Monday, August 10, 2015

RAM

Ram, no not the Paul McCartney album but Random Access Memory.  We have recently purchased a new PC tower, the one we had was 10 years old, its operating system was Vista, remember Vista the sandwich filling between XP and 7. We decided not to upload XP at the time (as recommended by my colleagues) partly because of the hassle and partly because we were a bit fearful. It was not long after this that my boss at my appraisal took me by surprise by saying you seem to be a bit fearful of technology.   It was the early days of my elearning development career, I recall feeling a little bit embarrassed by her remark like I had been found out.  Ironically, in my pre-elearning librarianship days colleagues had thought I was a bit of techie, it's interesting how that perception can change by just side-stepping into another professional group/silo, what had changed?.

Going back to my old PC it had served us well, despite occasional hiccups, where we had to rollback, come up with techniques to stop it hanging and replace the fan.  The PC got slower and slower as we continued to fill its 1 GB RAM and 300 GB memory with the useful and not so useful stuff, so hence the necessity to go for a newer model with more RAM, this time 8 GB RAM  and memory, 1 TB. Over the 10 years I would say my technical knowledge has upgraded I know that RAM is really important for resource hungry applications and that a faster processor and a larger hard drive can also help, but I think I knew that 10 years ago.  I do think the memory of my boss commenting about my fear of technology has distorted my memory of what I did actually know about technology at the time. I do remember that we when we purchased the PC in 2005 we did not do it buy it blindly. We did our research and we did not buy the cheapest model on the block, even back then RAM and the processor were major considerations.

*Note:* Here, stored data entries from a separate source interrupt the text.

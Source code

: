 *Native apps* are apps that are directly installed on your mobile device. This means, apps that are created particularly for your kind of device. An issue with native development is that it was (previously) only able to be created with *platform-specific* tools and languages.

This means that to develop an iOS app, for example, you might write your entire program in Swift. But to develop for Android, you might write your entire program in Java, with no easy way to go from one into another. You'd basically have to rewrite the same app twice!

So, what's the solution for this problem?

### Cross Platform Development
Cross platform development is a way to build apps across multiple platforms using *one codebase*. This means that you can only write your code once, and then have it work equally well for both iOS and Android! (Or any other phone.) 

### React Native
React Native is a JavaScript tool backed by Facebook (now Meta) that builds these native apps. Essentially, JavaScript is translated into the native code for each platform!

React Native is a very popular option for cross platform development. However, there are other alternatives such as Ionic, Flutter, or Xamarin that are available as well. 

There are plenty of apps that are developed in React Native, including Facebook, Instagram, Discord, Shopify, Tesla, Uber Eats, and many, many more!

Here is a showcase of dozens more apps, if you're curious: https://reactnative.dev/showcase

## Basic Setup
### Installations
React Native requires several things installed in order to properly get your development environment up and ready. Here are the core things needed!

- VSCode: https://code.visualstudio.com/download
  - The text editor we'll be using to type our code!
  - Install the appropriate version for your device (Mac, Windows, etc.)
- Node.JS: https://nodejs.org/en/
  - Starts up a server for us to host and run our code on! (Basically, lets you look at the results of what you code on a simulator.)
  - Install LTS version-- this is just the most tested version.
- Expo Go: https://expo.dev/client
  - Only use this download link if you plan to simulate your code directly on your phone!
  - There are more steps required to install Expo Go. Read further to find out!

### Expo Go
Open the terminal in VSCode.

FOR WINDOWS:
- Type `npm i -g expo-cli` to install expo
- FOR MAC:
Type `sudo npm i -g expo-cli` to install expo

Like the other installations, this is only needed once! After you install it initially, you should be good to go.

Looking at this from a feminist perspective when I moved into eLearning development I did feel a little undermined by the technical knowledge of my male counterparts, you definitely notice the skewed gender representation of elearning compared with librarianship is you attend any of their conferences. My boss's comment may have been illustrative of  how I was feeling within this context, although I never explored it with her, she may have also had an ulterior motive to make me face up to my fear and have confidence in my own abilities, after all she was a female boss.   According to Hirsch and Smith (2002) memories are bound up with issues of power and hegemony and gender. So why does the memory stay with me? Feminist and memory studies argue Hirsch and Smith presuppose that the present is defined by a past that is constructed and contested, that we study the past to meet the needs of the present.  I possibly hold onto this memory partly because I can use it as a narrative that I can recall to reassure others who also feel like imposters that they are not alone with their fear. It also acts a reflexive anchor to see where I am now in comparison to where I was then with respect to my relationship with technology.

Memory is not as a store, but a plurality of interrelated functions, a complex network of activities and the past is constantly selected, filtered and restructured in terms set by the questions and necessities of the present, at both the individual and the social levels (Jedlowski 2001, p.30) . So maybe a computer's RAM is not so different to our own random access memory.

References
Hirsch, Marianne, et al. "GENDER AND CULTURAL MEMORY SPECIAL ISSUE EDITORS." Signs 28.1 (2002).